May 10, 2011 02:54
Past and history show an odd bias for people. Most seem to accept that the past is in some definite sense fixed, finished, set--done. What it was it forever will be. Or, to put it dumbly, the past is done. The future, however, hasn't 'happened' yet, and so is not set--still to be determined.
So, in some sense, the present flies along like a loom, plucking the insubstantial threads of possibilities and locking them into the tapestry that is history--after which those threads may move no longer. How is it that the present ziplocks the future into the immobile past?

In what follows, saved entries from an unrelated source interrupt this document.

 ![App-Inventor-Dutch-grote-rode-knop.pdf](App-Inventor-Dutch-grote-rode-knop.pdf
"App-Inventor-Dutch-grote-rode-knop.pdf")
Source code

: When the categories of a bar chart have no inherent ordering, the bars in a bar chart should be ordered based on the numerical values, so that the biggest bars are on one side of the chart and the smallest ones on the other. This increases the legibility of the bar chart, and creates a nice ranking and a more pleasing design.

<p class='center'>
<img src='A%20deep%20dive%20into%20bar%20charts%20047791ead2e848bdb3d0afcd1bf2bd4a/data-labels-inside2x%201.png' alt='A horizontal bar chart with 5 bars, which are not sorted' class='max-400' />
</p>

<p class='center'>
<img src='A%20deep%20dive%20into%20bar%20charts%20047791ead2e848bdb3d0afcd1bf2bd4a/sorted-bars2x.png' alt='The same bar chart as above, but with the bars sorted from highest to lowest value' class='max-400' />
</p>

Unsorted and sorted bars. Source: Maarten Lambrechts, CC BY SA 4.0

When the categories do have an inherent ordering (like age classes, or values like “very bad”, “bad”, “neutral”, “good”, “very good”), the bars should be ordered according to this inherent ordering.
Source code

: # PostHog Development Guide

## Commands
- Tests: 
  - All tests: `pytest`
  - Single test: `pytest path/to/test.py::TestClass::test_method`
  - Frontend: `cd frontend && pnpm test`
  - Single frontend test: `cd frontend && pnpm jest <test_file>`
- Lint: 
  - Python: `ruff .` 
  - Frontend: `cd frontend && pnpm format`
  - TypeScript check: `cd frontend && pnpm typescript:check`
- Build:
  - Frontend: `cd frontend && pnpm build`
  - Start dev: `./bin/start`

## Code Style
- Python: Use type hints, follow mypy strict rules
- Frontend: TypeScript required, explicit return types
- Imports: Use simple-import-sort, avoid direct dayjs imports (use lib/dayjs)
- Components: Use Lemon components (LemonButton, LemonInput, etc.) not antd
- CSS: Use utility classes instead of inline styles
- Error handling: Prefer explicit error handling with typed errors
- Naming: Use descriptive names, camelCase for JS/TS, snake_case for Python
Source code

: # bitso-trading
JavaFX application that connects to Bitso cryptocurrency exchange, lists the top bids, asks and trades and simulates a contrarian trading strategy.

From the perspective of modern physics, past, future, and present are simply slices of a blob--a sort of causal cheese. General Relativity treats time similarly to the dimensions of space (especially if you work in units where the speed of light is equal to one); quantum mechanics, however, almost ignores time... and you can put time in several places, or sometimes treat it like relativity does. It gets confusing, but it amounts to quantum physics not having a particularly solid way of treating time, which nevertheless doesn't seem to bother the quantum scale of things too much. Entropy, however, which is probabilistic in nature, seems to favor going in one direction alone--past to future. Also, our conscious perception seems to follow that direction pretty closely.
But what I want to attack here is the notion that the future is somehow inherently different from the past. Consciously speaking, there is one indisputable difference: we know quite a lot about the past, but very little of the future. We can imagine and project or extrapolate to predict the future, so we do know a good bit about it. Also, insofar as we remain within the bounds of the universe, we know a great deal about how the cosmos evolves and changes. The future is only 'indeterminate' in the sense that we do not yet have certain knowledge of it.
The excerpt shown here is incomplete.